» Work task
What lines below contain the string "throws"? List them all.
─── Supplied material
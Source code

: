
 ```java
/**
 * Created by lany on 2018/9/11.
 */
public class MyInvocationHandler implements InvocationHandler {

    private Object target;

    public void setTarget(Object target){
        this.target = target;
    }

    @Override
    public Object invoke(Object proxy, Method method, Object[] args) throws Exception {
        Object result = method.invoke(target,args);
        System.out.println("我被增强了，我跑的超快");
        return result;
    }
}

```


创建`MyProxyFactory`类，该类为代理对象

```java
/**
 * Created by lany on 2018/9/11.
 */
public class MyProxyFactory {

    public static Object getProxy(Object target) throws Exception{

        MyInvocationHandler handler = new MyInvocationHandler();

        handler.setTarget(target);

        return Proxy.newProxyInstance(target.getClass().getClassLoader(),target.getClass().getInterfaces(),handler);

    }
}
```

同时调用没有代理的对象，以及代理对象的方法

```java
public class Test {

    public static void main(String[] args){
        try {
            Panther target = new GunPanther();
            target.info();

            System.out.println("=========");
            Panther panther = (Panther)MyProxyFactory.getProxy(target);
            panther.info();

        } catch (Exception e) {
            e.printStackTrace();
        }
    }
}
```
──────
» Exercise solution
    public Object invoke(Object proxy, Method method, Object[] args) throws Exception {
    public static Object getProxy(Object target) throws Exception{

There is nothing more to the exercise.